The First Post of 2023
The Desert, Love, Dogs, my Cat
This is my first post of the new year. Finally, I can stop saying “I’m almost forty.” Because: I turned 40. On New Year’s Eve. Goodbye, thirties, hello forties. Mostly I feel optimistic about this new decade of life. As I get older, and as my father glides closer and closer to the end (as we all ultimately are), living inside my head and inside my skin seems to feel easier and easier. Or perhaps another (more accurate?) way of saying it is: Less and less fraught. What I mean is: I actually love myself now. Not always, but often enough. And, sometimes, I even like myself. (Haha.)
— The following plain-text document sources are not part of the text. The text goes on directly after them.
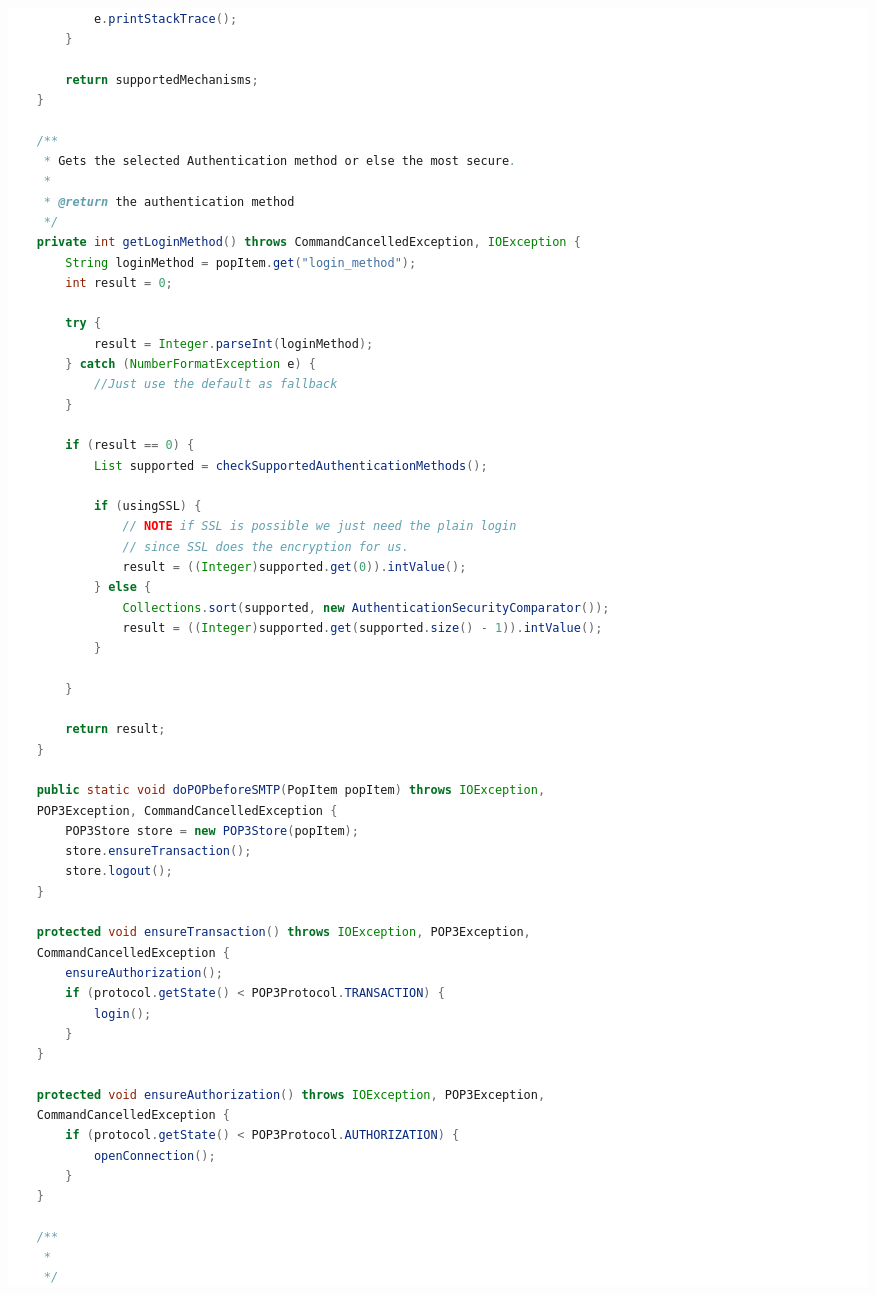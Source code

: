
 ```java
            e.printStackTrace();
        }
        
        return supportedMechanisms;
    }
    
    /**
     * Gets the selected Authentication method or else the most secure.
     *
     * @return the authentication method
     */
    private int getLoginMethod() throws CommandCancelledException, IOException {
        String loginMethod = popItem.get("login_method");
        int result = 0;
        
        try {
            result = Integer.parseInt(loginMethod);
        } catch (NumberFormatException e) {
            //Just use the default as fallback
        }
        
        if (result == 0) {
            List supported = checkSupportedAuthenticationMethods();
            
            if (usingSSL) {
                // NOTE if SSL is possible we just need the plain login
                // since SSL does the encryption for us.
                result = ((Integer)supported.get(0)).intValue();
            } else {
                Collections.sort(supported, new AuthenticationSecurityComparator());
                result = ((Integer)supported.get(supported.size() - 1)).intValue();
            }
            
        }
        
        return result;
    }
    
    public static void doPOPbeforeSMTP(PopItem popItem) throws IOException,
    POP3Exception, CommandCancelledException {
        POP3Store store = new POP3Store(popItem);
        store.ensureTransaction();
        store.logout();
    }
    
    protected void ensureTransaction() throws IOException, POP3Exception,
    CommandCancelledException {
        ensureAuthorization();
        if (protocol.getState() < POP3Protocol.TRANSACTION) {
            login();
        }
    }
    
    protected void ensureAuthorization() throws IOException, POP3Exception,
    CommandCancelledException {
        if (protocol.getState() < POP3Protocol.AUTHORIZATION) {
            openConnection();
        }
    }
    
    /**
     *
     */
```
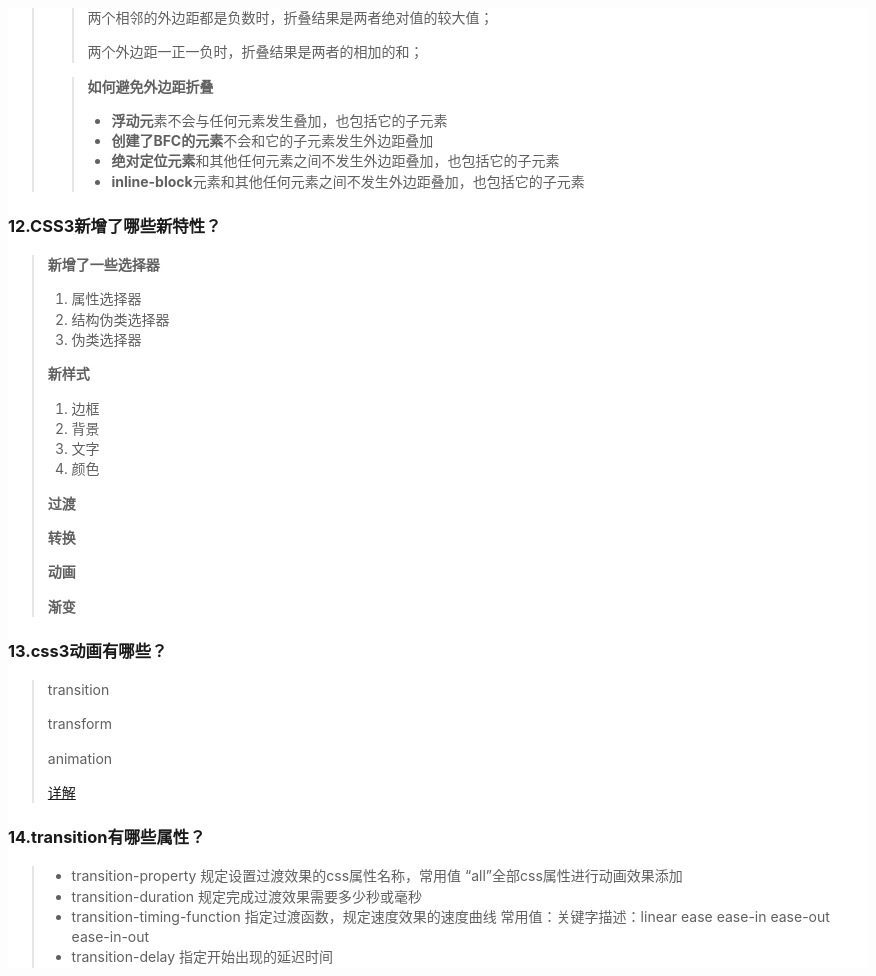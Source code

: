 > > 两个相邻的外边距都是负数时，折叠结果是两者绝对值的较大值； 
> >
> > 两个外边距一正一负时，折叠结果是两者的相加的和；
>
> > **如何避免外边距折叠**
> >
> > - **浮动元**素不会与任何元素发生叠加，也包括它的子元素
> > - **创建了BFC的元素**不会和它的子元素发生外边距叠加
> > - **绝对定位元素**和其他任何元素之间不发生外边距叠加，也包括它的子元素
> > - **inline-block**元素和其他任何元素之间不发生外边距叠加，也包括它的子元素

### 12.CSS3新增了哪些新特性？

> **新增了一些选择器**
>
> 1. 属性选择器
> 2. 结构伪类选择器
> 3. 伪类选择器 
>
> **新样式**
>
> 1. 边框
> 2. 背景
> 3. 文字
> 4. 颜色
>
> **过渡**
>
> **转换**
>
> **动画**
>
> **渐变**

### 13.css3动画有哪些？

> transition
>
> transform
>
> animation
>
> [详解](https://segmentfault.com/a/1190000022540857)

### 14.transition有哪些属性？

> - transition-property 规定设置过渡效果的css属性名称，常用值 “all”全部css属性进行动画效果添加
> - transition-duration 规定完成过渡效果需要多少秒或毫秒
> - transition-timing-function 指定过渡函数，规定速度效果的速度曲线 常用值：关键字描述：linear ease ease-in ease-out ease-in-out
> - transition-delay 指定开始出现的延迟时间

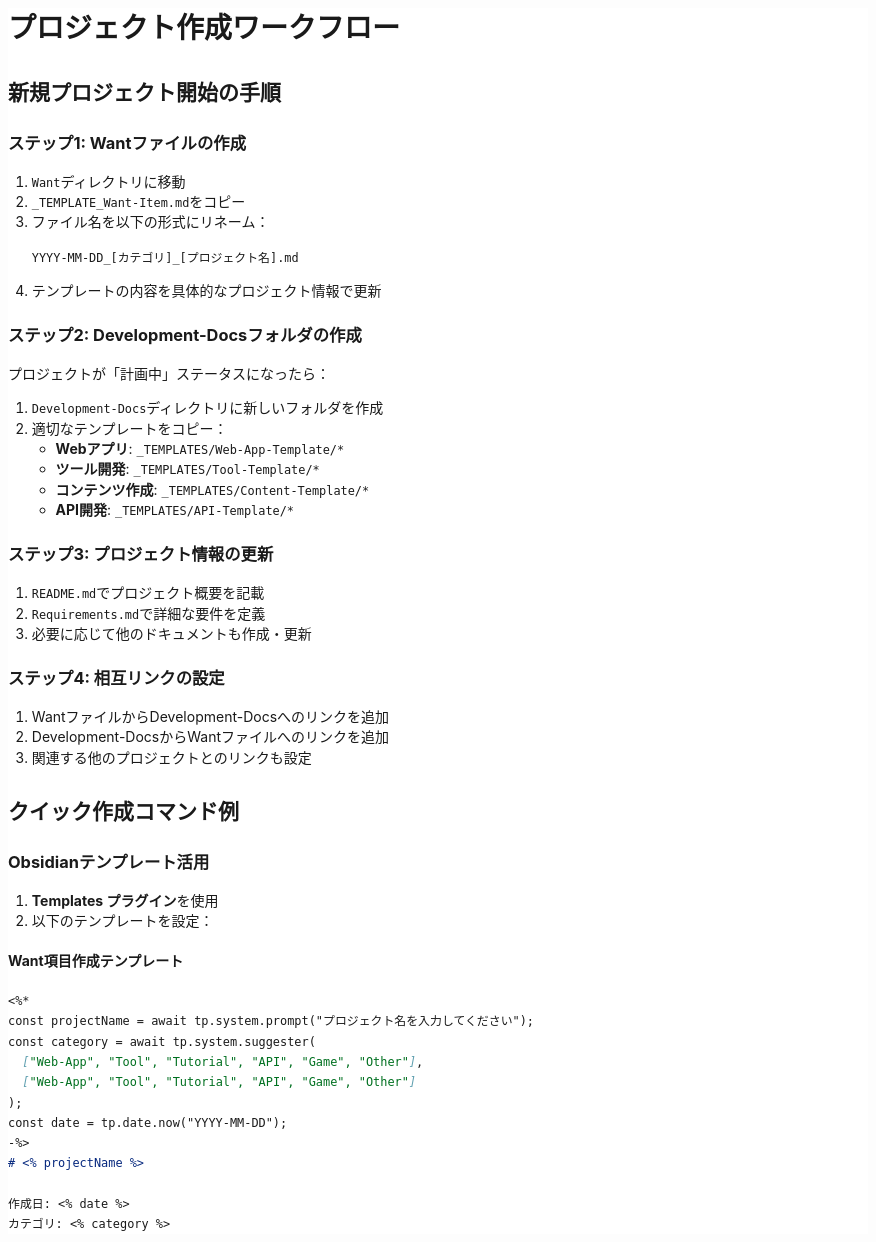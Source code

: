 # プロジェクト作成ワークフロー

## 新規プロジェクト開始の手順

### ステップ1: Wantファイルの作成
1. `Want`ディレクトリに移動
2. `_TEMPLATE_Want-Item.md`をコピー
3. ファイル名を以下の形式にリネーム：
   ```
   YYYY-MM-DD_[カテゴリ]_[プロジェクト名].md
   ```
4. テンプレートの内容を具体的なプロジェクト情報で更新

### ステップ2: Development-Docsフォルダの作成
プロジェクトが「計画中」ステータスになったら：

1. `Development-Docs`ディレクトリに新しいフォルダを作成
2. 適切なテンプレートをコピー：
   - **Webアプリ**: `_TEMPLATES/Web-App-Template/*`
   - **ツール開発**: `_TEMPLATES/Tool-Template/*`
   - **コンテンツ作成**: `_TEMPLATES/Content-Template/*`
   - **API開発**: `_TEMPLATES/API-Template/*`

### ステップ3: プロジェクト情報の更新
1. `README.md`でプロジェクト概要を記載
2. `Requirements.md`で詳細な要件を定義
3. 必要に応じて他のドキュメントも作成・更新

### ステップ4: 相互リンクの設定
1. WantファイルからDevelopment-Docsへのリンクを追加
2. Development-DocsからWantファイルへのリンクを追加
3. 関連する他のプロジェクトとのリンクも設定

## クイック作成コマンド例

### Obsidianテンプレート活用
1. **Templates プラグイン**を使用
2. 以下のテンプレートを設定：

#### Want項目作成テンプレート
```markdown
<%* 
const projectName = await tp.system.prompt("プロジェクト名を入力してください");
const category = await tp.system.suggester(
  ["Web-App", "Tool", "Tutorial", "API", "Game", "Other"], 
  ["Web-App", "Tool", "Tutorial", "API", "Game", "Other"]
);
const date = tp.date.now("YYYY-MM-DD");
-%>
# <% projectName %>

作成日: <% date %>
カテゴリ: <% category %>
```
I recently went on a three-day trip with my girlfriend to the desert. Joshua Tree, to be precise. I wrote about it extensively at my other stack, “Sincere American Writing.” It was a birthday trip. I loved it. We drove on all manner of highways. Saw all manner of flat and mountainous landscapes. Viewed Joshua trees and Yucca trees and thick desert brush. We talked incessantly about life and love and our future together. We read (me Dostoevsky and she Alice Sebold) and listened to Paul Auster’s second-person memoir, “Winter Journal.” We made fire and drank tea and slept in a little cabin and in her car. (A white Prius.) We travel well together, we discovered, and that’s fantastic. A huge chunk of what’s needed to “make it" long term.
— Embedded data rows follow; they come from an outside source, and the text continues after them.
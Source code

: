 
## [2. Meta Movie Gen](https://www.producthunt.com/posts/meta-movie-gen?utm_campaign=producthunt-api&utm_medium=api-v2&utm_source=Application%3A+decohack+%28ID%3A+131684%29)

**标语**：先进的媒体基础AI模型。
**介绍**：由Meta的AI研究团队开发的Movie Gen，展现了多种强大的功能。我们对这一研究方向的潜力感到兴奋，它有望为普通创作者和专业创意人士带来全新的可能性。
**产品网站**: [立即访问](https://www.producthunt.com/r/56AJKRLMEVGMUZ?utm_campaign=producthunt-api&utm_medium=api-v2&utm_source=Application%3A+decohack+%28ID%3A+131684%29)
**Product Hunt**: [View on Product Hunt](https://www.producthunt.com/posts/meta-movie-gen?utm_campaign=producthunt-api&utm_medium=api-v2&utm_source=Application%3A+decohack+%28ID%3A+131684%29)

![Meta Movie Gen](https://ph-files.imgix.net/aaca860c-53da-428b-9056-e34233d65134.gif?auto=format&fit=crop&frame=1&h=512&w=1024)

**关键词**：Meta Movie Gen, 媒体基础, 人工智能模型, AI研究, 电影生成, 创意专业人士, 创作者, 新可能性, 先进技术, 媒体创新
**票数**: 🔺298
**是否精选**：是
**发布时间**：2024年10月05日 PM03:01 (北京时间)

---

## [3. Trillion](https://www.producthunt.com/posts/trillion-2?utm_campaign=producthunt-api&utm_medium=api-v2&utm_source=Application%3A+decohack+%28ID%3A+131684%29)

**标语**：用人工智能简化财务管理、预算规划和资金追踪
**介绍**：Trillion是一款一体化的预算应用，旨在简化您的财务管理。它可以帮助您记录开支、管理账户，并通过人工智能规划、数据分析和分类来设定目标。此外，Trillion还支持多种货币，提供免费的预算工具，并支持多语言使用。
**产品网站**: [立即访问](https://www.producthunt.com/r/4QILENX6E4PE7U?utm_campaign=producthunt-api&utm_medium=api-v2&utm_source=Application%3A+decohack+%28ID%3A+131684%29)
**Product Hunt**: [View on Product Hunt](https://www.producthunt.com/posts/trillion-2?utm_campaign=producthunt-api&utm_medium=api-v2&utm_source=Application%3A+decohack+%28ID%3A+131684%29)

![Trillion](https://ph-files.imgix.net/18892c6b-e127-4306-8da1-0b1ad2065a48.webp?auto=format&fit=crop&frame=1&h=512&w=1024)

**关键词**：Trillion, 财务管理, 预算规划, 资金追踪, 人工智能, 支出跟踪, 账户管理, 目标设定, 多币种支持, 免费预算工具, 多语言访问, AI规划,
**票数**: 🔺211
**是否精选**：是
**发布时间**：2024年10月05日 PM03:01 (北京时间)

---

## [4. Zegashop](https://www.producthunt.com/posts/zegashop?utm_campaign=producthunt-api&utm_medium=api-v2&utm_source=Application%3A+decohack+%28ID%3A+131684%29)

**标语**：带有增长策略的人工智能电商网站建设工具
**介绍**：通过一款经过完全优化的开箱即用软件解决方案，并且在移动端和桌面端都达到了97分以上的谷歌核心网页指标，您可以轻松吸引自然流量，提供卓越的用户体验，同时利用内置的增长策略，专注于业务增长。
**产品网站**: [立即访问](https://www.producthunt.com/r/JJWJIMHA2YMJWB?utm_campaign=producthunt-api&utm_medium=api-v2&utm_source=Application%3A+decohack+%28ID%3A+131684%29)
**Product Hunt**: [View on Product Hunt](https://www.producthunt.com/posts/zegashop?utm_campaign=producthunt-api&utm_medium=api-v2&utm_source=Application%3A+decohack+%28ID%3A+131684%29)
(I love this woman like nobody’s business; like no woman ever before. I think about her constantly. I love her with a ferocity unknown by my younger self. I didn’t know you could love someone this much.)
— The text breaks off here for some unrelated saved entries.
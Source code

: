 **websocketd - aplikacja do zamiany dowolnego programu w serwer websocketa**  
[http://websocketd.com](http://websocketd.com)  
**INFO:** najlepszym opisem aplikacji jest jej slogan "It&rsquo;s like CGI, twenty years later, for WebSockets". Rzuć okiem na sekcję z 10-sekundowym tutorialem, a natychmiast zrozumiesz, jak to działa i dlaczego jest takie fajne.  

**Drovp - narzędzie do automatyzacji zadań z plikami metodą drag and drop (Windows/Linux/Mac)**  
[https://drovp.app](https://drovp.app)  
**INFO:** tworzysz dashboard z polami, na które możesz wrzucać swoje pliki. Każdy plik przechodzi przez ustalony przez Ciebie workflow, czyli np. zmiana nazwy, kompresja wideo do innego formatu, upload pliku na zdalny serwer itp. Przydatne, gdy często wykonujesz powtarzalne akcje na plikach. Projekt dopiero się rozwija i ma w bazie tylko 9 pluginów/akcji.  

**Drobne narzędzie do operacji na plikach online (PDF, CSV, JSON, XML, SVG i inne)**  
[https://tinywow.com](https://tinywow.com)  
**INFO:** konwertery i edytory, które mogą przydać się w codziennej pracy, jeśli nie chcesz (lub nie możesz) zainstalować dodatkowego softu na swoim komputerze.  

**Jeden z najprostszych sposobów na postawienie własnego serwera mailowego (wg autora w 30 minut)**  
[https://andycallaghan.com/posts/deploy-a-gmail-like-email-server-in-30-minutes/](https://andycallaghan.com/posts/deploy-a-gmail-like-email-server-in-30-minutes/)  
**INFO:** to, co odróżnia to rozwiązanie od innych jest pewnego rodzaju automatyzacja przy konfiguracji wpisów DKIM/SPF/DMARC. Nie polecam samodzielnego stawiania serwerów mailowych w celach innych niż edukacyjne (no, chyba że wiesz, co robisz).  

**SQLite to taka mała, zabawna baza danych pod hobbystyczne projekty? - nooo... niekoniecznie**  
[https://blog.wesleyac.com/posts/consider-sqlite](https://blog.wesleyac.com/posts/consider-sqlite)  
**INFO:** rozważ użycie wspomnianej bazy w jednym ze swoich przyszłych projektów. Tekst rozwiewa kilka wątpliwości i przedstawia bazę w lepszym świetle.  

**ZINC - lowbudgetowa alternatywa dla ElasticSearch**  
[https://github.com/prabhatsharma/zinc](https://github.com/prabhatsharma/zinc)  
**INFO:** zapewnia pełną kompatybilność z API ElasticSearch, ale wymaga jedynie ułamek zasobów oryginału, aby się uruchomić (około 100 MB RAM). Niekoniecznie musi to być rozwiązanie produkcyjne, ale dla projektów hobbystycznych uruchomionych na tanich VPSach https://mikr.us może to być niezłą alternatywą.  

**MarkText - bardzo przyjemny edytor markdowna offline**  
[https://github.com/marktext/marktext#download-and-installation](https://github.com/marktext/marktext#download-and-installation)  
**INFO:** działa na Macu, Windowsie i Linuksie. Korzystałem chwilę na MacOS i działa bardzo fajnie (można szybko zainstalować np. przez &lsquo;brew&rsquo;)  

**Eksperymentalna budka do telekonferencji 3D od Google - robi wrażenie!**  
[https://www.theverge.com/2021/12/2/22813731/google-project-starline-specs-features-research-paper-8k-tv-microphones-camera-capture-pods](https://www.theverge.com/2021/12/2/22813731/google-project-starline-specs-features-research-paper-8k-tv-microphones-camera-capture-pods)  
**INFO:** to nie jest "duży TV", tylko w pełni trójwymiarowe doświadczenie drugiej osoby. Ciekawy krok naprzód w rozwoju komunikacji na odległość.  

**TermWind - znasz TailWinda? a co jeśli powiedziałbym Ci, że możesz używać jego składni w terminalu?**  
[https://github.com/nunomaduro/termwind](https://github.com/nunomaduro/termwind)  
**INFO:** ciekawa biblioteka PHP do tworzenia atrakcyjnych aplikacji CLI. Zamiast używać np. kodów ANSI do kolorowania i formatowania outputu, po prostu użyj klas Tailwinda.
It was the first break I’ve taken from dog walking since I started doing it for money six or seven months or so ago. That felt weird and good. Yet I found myself secretly yearning for the push and pull of my Mastiffs and my Great Dane and my St. Bernard and even my little dogs. They are so comforting. What would it be like to be a dog? Can you imagine the pure ease and bliss? Joseph Campbell said to “follow your bliss.” Yes: Become a dog; that’s the answer to that riddle.
My father was rejected from bigger cancer trials. He’s too high risk with his Myasthenia Gravis. My poor parents drove all the way down to Santa Monica from SB (a two hour trek, and my 72-year-old mother with bad knees which need full replacements again) just to be told that my father would not be accepted into the most common trials. This is a Melanoma specialist. They’d practically “promised” he’d be accepted. (Our oncologist here in SB had said same.) But anyway there are still two experimental trials he could possibly get into. The chances are not great. He has to meet certain physiological criteria. It’s very specific. He’ll get a blood test this week and we’ll go from there. And even if he’s accepted the positive response rate is around 30%. And now we know the cancer is again growing in his lungs, on the prowl, and also getting close to his aorta. If it gets to his heart it’ll be finished.